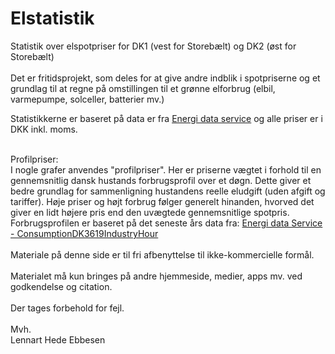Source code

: # Elstatistik
Statistik over elspotpriser for DK1 (vest for Storebælt) og DK2 (øst for Storebælt)<br><br>
Det er fritidsprojekt, som deles for at give andre indblik i spotpriserne og et grundlag til at regne på omstillingen til et grønne elforbrug (elbil, varmepumpe, solceller, batterier mv.) <br>

Statistikkerne er baseret på data er fra <a href="https://www.energidataservice.dk/">Energi data service</a> og alle priser er i DKK inkl. moms.<br><br>

Profilpriser:<br>
I nogle grafer anvendes  "profilpriser". Her er priserne vægtet i forhold til en gennemsnitlig dansk hustands forbrugsprofil over et døgn. Dette giver et bedre grundlag for sammenligning hustandens reelle eludgift (uden afgift og tariffer). Høje priser og højt forbrug følger generelt hinanden, hvorved det giver en lidt højere pris end den uvægtede gennemsnitlige spotpris.<br>
Forbrugsprofilen er baseret på det seneste års data fra: 
<a href="https://www.energidataservice.dk/tso-electricity/ConsumptionDK3619IndustryHour">Energi data Service - ConsumptionDK3619IndustryHour</a><br><br>
Materiale på denne side er til fri afbenyttelse til ikke-kommercielle formål.<br><br>
Materialet må kun bringes på andre hjemmeside, medier, apps mv. ved godkendelse og citation.<br><br>
Der tages forbehold for fejl.<br><br>
Mvh.<br>
Lennart Hede Ebbesen<br>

+ + + +

From the records above, repeat exactly the lines from the one with "Service - ConsumptionDK3619IndustryHour</a><br><br>" through the one with "Materiale på denne", both included.

• [ANSWER BOX]
<a href="https://www.energidataservice.dk/tso-electricity/ConsumptionDK3619IndustryHour">Energi data Service - ConsumptionDK3619IndustryHour</a><br><br>
Materiale på denne side er til fri afbenyttelse til ikke-kommercielle formål.<br><br>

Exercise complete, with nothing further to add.